Oscar Douglas Washington (Feb 18, 1912 – 2004/05) was an American songwriter, guitarist, school teacher and record label owner. He is credited as co-writer of the jazz and rhythm and blues classic "Night Train", and was also influential in the early career of Chuck Berry.

==Childhood==
Washington was born in Tulsa, Oklahoma. His family fled Tulsa during the 1921 Tulsa race massacre.

==Career==
By the early 1950s, Washington was working in St Louis, Missouri as a school teacher and guitarist. There he collaborated with saxophonist Jimmy Forrest on the composition of "Night Train", which became a number 1 R&B hit in 1952. Most sources credit Washington with writing the lyrics of the song. He also recorded under the name Faith Douglass.

In 1953, he started the small independent Ballad record label in St Louis. The label released a series of doo-wop singles by the Swans, which had some regional success. After hearing an unrecorded guitarist, Chuck Berry, playing in clubs, he persuaded Berry to make his first record as part of another group, Joe Alexander & the Cubans. They released a calypso record, "Oh Maria", in 1954, which was co-written by Washington. It has been suggested that Berry played guitar on the record, though Berry later denied any involvement. Although Washington did not continue to work with Berry, he continued to release occasional records on the Ballad label until the late 1950s. From 1966-1968 he revived the Ballad record label for a group called The Gifts and another called The Citations. In the late 1960s, he was involved in the small SaintMo label, which also released several singles with little success.

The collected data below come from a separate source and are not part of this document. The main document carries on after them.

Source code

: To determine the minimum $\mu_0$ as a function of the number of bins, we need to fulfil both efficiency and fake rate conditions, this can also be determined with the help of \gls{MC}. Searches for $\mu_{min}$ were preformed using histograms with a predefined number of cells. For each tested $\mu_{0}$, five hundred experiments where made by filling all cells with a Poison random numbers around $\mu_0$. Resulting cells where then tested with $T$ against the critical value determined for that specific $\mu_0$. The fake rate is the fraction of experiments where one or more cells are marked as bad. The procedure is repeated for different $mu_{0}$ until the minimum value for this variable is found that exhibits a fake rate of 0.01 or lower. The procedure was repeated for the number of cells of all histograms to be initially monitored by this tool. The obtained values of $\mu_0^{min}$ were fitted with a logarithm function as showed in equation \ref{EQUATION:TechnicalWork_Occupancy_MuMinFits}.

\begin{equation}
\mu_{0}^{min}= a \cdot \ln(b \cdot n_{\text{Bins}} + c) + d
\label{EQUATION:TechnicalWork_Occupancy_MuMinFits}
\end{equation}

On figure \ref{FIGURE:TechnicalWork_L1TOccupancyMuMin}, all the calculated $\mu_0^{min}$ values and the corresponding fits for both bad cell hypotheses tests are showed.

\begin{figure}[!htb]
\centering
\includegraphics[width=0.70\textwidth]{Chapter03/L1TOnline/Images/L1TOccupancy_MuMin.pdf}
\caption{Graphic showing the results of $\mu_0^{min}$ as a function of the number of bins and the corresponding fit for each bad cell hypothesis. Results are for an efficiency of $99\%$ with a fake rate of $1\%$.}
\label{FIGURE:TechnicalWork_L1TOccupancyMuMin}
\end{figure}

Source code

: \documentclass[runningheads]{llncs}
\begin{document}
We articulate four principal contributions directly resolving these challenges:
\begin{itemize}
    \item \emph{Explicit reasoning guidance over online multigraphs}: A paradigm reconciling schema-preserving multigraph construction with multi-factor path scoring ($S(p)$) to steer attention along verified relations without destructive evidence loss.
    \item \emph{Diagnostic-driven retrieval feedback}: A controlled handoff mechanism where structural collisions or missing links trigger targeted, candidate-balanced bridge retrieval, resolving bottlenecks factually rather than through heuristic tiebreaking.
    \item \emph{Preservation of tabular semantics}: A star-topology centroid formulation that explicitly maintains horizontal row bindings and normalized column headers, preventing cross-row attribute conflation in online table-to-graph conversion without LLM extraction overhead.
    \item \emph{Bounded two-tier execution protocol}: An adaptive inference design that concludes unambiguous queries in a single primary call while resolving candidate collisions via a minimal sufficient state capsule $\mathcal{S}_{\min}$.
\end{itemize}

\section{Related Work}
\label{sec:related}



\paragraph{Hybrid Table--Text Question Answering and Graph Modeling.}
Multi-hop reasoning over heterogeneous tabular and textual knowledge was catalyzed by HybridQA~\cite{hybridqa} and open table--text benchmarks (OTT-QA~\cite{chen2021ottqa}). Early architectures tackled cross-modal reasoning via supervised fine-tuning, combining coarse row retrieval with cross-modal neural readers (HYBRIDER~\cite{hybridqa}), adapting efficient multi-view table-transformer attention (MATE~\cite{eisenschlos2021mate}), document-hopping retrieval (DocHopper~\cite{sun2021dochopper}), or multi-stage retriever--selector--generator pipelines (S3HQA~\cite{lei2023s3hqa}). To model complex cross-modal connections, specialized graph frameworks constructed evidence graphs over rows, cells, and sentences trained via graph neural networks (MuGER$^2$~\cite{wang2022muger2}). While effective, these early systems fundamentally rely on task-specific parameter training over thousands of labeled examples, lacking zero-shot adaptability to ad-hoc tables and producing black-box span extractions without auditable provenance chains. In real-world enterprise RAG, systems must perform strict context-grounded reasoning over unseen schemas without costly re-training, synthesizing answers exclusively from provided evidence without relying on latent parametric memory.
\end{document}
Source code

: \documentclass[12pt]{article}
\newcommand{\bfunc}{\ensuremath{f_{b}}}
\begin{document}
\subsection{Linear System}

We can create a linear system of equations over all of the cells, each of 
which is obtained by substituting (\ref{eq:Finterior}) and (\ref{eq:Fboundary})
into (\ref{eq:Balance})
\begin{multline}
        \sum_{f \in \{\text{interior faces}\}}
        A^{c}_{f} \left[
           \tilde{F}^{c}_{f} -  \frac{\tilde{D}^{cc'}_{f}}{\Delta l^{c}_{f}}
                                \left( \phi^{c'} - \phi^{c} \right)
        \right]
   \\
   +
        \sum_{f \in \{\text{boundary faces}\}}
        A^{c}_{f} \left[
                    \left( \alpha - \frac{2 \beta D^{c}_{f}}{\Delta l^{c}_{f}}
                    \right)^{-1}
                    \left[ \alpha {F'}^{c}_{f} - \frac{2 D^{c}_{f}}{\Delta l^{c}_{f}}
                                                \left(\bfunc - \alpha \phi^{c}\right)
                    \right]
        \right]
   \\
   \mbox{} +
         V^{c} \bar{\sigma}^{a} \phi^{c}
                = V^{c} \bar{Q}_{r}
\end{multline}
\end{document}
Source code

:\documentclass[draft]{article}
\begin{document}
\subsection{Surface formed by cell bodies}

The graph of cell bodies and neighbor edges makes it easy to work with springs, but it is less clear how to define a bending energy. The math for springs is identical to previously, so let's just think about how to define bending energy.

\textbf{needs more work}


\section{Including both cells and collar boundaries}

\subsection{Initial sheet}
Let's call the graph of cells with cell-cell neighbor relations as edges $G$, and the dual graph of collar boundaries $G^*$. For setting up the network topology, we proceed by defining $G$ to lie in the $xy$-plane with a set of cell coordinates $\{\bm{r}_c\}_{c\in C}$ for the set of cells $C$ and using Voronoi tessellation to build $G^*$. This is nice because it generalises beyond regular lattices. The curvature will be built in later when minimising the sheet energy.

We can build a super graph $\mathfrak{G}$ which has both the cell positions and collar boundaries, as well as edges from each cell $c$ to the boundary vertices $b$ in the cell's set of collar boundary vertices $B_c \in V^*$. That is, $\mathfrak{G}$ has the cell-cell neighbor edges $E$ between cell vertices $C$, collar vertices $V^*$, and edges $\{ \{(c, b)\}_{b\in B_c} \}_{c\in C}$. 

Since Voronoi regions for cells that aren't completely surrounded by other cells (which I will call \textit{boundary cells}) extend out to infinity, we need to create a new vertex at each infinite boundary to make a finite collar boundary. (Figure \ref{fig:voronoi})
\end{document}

Broadcast Music, Inc. (BMI) credits Washington with 70 compositions as a songwriter, including "Night Train".

==Death==
In August 2005, human remains unearthed at a property in St Louis were tentatively identified as those of Oscar Washington, aged 93, who had not been seen for over a year. Police had been looking for his son, Farand Washington, in connection with the cashing of Social Security checks made out to his father. After Farand Washington was killed in a crash when he lost control of his car, and following an anonymous tip-off by a neighbor, police undertook a search of the family's property, where they found the buried remains. It was reported that police believed that the remains were those of Oscar Washington, but an autopsy failed to determine the cause of his death.